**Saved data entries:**
____

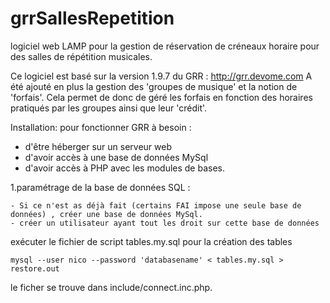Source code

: # grrSallesRepetition
logiciel web LAMP pour la gestion de réservation de créneaux horaire pour des salles de répétition musicales.

Ce logiciel est basé sur la version 1.9.7 du GRR : http://grr.devome.com
A été ajouté en plus la gestion des 'groupes de musique' et la notion de 'forfais'. Cela permet de donc de géré les forfais en fonction des horaires pratiqués par les groupes ainsi que leur 'crédit'.


Installation:
pour fonctionner GRR à besoin :
 - d'être héberger sur un serveur web
 - d'avoir accès à une base de données MySql
 - d'avoir accès à PHP avec les modules de bases.


1.paramétrage de la base de données SQL :

	- Si ce n'est as déjà fait (certains FAI impose une seule base de données) , créer une base de données MySql.
	- créer un utilisateur ayant tout les droit sur cette base de données
	
exécuter le fichier de script tables.my.sql pour la création des tables

	mysql --user nico --password 'databasename' < tables.my.sql > restore.out


le ficher se trouve dans include/connect.inc.php.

____

In the answer, please give only the lines from the line containing "mysql --user nico" through the final line of the data, copied exactly.

	mysql --user nico --password 'databasename' < tables.my.sql > restore.out


le ficher se trouve dans include/connect.inc.php.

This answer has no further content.